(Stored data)
=== Begin Enclosure ===
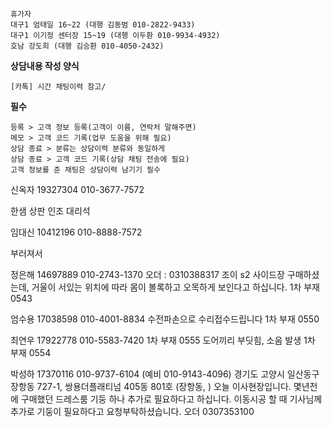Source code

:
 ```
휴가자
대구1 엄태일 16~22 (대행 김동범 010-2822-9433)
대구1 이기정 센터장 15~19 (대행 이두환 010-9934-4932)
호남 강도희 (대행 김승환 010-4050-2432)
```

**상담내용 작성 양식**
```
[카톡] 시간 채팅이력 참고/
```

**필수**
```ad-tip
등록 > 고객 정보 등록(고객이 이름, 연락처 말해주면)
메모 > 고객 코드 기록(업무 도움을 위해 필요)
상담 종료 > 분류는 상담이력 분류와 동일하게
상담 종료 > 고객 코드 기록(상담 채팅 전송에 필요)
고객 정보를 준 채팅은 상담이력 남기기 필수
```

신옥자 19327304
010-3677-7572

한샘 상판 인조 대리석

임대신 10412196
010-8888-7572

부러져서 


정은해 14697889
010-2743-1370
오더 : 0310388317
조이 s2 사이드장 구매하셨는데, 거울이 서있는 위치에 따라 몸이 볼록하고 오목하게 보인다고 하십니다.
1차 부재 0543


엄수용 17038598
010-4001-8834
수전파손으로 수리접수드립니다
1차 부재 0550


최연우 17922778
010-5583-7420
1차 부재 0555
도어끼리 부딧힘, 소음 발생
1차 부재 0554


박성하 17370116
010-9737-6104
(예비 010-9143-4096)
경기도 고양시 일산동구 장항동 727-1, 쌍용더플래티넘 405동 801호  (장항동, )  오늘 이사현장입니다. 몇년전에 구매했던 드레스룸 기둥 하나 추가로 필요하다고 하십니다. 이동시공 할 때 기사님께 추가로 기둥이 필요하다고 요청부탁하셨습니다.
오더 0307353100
=== End Enclosure ===
=== Begin Enclosure ===
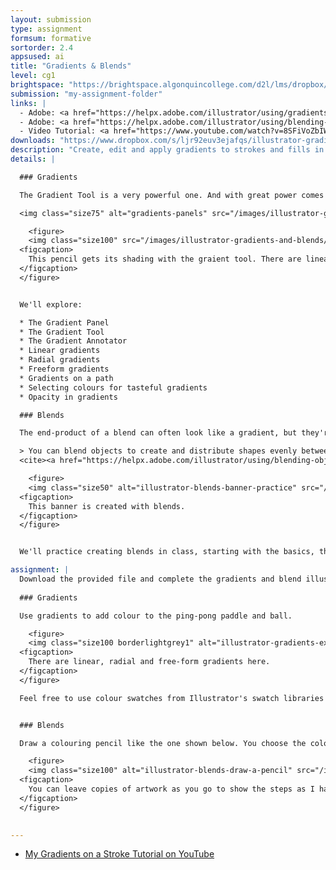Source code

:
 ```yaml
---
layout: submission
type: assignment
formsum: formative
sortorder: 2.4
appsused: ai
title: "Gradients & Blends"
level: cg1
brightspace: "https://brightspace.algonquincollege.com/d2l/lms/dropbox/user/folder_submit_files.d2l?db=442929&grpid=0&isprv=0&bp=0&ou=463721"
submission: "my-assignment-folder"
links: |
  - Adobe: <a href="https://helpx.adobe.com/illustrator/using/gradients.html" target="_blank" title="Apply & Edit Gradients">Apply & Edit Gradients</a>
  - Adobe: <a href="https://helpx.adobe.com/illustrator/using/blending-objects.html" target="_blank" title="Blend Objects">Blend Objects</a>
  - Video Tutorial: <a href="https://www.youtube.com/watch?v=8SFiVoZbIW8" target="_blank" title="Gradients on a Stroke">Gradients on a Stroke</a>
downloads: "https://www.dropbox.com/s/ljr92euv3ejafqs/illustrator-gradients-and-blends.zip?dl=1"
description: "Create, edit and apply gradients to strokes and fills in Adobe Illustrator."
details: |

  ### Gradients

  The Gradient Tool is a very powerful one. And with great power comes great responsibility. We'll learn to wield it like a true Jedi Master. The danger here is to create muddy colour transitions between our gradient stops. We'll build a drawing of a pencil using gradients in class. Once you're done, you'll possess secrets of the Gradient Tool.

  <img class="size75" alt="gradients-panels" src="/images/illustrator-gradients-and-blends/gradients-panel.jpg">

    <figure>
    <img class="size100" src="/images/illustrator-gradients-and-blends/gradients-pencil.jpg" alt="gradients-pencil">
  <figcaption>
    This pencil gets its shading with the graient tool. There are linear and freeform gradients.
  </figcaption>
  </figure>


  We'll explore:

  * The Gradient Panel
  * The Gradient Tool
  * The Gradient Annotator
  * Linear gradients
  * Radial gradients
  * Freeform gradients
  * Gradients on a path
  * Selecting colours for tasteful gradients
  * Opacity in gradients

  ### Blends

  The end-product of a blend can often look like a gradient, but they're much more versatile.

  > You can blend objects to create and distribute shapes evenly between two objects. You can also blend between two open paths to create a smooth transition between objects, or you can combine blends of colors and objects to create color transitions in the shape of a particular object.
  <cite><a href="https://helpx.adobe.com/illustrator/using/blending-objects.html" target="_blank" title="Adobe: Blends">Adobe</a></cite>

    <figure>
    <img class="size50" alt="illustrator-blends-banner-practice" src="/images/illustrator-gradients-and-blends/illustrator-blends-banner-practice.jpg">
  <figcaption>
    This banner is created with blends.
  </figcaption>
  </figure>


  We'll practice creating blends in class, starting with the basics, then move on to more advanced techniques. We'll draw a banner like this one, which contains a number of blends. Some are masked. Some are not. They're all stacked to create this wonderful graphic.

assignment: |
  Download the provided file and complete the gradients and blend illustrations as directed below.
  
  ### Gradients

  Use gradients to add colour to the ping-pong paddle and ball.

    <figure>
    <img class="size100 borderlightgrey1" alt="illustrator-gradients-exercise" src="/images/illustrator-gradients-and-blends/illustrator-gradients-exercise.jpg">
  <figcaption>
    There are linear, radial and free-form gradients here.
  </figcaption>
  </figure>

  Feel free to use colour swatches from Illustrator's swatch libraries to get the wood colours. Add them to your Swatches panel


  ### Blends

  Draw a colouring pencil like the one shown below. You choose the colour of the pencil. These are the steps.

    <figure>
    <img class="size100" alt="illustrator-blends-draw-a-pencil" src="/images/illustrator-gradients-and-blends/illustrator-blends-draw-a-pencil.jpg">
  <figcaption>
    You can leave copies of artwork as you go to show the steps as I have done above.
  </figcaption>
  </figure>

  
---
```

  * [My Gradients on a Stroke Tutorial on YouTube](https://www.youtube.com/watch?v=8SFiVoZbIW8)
=== End Enclosure ===
**Problem requirements**
Your answer should be a single number, which is the count of lines in the data above that include the word "youtube".

**Response**
2